*PROBLEM STATEMENT*. Please report how many lines in the records below contain "action". Reply with the number alone.

*LISTED ENTRIES*.
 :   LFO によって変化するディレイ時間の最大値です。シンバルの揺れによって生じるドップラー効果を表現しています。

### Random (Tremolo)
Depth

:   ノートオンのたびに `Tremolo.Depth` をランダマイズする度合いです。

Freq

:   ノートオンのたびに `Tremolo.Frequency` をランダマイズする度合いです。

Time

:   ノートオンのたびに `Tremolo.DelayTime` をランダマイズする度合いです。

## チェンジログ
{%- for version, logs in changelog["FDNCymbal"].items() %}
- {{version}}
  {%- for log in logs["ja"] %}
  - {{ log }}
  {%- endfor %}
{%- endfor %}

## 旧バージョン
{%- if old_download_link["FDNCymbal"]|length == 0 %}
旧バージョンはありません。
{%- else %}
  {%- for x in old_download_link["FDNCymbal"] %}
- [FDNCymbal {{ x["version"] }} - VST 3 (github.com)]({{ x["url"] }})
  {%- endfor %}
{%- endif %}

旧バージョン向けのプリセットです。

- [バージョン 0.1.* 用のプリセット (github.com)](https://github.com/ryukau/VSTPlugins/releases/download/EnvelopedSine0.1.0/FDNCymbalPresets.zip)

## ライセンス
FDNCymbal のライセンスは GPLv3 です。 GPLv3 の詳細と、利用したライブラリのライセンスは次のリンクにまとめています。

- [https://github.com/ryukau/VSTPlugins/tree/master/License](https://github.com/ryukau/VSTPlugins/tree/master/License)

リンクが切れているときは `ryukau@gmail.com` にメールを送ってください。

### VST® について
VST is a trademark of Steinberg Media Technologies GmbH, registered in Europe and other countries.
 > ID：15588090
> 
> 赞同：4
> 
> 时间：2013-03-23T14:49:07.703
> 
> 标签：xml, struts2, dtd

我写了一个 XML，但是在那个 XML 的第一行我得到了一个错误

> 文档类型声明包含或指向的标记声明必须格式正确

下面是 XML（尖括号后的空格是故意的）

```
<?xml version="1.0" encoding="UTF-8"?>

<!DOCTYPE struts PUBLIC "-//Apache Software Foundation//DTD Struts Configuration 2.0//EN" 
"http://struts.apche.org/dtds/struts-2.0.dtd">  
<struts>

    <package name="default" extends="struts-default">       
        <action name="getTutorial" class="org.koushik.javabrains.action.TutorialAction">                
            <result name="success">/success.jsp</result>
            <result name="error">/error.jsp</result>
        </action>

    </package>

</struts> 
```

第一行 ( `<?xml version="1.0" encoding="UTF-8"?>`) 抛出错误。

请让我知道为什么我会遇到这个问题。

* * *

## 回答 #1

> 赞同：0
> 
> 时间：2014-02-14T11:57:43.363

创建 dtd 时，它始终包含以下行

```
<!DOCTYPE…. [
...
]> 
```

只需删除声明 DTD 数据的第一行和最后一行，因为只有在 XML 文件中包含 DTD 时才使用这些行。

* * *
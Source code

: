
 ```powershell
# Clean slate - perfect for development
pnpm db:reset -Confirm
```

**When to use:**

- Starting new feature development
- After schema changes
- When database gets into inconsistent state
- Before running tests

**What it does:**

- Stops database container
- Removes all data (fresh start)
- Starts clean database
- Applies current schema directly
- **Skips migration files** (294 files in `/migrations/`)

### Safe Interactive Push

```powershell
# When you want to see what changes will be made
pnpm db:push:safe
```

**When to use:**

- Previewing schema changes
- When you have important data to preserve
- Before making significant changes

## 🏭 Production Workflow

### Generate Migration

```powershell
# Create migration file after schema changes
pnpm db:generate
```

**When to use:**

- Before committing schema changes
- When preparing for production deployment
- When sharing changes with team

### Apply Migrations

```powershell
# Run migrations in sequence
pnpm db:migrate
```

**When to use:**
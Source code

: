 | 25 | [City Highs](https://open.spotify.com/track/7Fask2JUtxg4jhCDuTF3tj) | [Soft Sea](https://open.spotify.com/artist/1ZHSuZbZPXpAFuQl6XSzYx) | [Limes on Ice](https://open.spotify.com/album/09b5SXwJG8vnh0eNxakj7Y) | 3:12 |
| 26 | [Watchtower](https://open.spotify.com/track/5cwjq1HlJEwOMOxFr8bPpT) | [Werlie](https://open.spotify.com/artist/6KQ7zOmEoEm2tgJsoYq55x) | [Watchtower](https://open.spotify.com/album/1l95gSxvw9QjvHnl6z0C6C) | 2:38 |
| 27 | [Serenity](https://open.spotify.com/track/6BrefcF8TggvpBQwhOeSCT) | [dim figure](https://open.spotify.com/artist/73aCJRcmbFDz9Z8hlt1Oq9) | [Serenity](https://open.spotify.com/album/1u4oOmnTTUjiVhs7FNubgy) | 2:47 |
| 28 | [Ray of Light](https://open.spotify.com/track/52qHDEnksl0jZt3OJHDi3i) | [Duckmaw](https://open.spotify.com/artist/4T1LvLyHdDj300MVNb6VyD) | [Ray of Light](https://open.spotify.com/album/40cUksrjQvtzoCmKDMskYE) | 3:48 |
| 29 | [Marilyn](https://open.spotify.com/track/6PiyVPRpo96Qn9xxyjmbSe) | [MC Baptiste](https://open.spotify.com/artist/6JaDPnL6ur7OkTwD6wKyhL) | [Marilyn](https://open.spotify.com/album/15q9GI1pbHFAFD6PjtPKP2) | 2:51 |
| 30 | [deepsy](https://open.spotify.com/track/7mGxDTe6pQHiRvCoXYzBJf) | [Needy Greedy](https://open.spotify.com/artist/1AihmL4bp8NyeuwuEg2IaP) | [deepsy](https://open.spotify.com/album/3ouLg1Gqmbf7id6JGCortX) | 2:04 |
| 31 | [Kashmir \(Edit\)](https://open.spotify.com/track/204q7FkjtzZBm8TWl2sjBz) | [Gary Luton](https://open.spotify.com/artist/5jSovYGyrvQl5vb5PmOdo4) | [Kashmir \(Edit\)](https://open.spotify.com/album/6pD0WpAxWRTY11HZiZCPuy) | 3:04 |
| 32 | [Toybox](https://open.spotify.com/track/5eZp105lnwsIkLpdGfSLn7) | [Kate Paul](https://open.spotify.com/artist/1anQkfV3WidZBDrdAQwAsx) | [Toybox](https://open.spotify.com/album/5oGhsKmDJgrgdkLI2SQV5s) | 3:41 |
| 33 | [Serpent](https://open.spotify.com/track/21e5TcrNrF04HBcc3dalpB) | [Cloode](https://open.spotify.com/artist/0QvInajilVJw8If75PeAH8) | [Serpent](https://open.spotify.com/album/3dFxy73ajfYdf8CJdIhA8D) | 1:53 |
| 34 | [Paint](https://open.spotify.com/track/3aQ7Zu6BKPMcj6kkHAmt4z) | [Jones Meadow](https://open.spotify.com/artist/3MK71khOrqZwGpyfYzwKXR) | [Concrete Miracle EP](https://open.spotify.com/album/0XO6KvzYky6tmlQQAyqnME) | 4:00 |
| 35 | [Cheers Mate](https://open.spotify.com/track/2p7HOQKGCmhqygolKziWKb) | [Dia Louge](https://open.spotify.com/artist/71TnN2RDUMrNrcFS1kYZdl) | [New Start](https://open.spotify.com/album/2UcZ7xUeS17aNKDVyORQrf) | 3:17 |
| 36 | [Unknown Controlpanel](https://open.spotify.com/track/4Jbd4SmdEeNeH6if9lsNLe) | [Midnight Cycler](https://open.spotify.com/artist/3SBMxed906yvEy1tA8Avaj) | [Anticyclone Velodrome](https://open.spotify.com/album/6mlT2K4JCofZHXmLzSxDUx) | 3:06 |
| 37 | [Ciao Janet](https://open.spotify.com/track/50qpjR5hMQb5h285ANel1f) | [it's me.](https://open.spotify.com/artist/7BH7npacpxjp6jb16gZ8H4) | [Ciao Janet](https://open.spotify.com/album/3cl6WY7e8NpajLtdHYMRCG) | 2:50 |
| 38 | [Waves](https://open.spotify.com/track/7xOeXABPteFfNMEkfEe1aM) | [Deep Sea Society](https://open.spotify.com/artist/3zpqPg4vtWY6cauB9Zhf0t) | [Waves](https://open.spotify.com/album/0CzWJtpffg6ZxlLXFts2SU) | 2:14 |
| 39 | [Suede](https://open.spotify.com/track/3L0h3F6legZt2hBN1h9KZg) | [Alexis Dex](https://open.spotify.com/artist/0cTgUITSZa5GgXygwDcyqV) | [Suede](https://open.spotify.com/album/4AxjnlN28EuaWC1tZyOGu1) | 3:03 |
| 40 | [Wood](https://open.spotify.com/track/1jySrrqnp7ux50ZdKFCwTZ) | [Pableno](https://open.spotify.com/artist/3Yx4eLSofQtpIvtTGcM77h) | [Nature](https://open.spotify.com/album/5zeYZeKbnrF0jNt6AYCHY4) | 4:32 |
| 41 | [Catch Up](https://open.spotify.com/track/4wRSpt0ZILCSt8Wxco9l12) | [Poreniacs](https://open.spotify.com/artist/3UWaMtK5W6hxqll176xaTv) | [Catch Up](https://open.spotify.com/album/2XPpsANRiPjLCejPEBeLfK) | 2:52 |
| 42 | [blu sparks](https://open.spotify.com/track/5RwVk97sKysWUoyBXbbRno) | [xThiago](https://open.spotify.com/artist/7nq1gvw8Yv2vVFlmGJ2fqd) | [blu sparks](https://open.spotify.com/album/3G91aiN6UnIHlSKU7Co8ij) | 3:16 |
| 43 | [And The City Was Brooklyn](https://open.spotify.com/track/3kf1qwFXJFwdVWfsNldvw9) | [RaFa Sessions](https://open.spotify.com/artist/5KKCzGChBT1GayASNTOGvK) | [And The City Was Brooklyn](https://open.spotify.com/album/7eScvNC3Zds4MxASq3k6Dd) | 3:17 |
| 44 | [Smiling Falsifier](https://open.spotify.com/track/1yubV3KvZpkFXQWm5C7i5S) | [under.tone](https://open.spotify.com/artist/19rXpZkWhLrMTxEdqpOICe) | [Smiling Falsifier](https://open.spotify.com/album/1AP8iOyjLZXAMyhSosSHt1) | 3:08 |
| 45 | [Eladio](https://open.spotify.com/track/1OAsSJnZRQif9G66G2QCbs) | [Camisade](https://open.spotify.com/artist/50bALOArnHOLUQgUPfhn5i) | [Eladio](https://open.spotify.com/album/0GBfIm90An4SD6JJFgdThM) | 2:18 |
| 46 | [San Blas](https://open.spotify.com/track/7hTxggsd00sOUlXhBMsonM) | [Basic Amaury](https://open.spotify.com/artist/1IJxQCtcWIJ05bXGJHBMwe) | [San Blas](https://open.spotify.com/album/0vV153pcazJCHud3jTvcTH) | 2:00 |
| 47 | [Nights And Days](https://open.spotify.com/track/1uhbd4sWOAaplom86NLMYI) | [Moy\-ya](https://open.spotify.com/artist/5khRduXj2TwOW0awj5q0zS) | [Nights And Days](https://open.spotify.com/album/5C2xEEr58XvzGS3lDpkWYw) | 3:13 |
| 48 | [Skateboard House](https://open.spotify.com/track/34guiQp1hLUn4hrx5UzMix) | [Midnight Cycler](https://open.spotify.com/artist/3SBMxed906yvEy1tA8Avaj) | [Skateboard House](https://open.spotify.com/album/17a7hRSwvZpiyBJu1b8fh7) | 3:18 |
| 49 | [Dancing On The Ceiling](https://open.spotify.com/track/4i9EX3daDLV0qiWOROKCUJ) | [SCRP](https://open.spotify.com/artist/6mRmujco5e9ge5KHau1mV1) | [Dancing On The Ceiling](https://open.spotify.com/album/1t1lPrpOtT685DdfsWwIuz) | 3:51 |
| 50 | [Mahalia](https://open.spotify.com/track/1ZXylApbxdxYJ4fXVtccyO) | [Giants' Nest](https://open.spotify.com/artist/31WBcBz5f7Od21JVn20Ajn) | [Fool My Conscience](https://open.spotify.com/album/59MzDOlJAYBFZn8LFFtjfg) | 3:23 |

*SOLUTION TO THIS TASK*. 2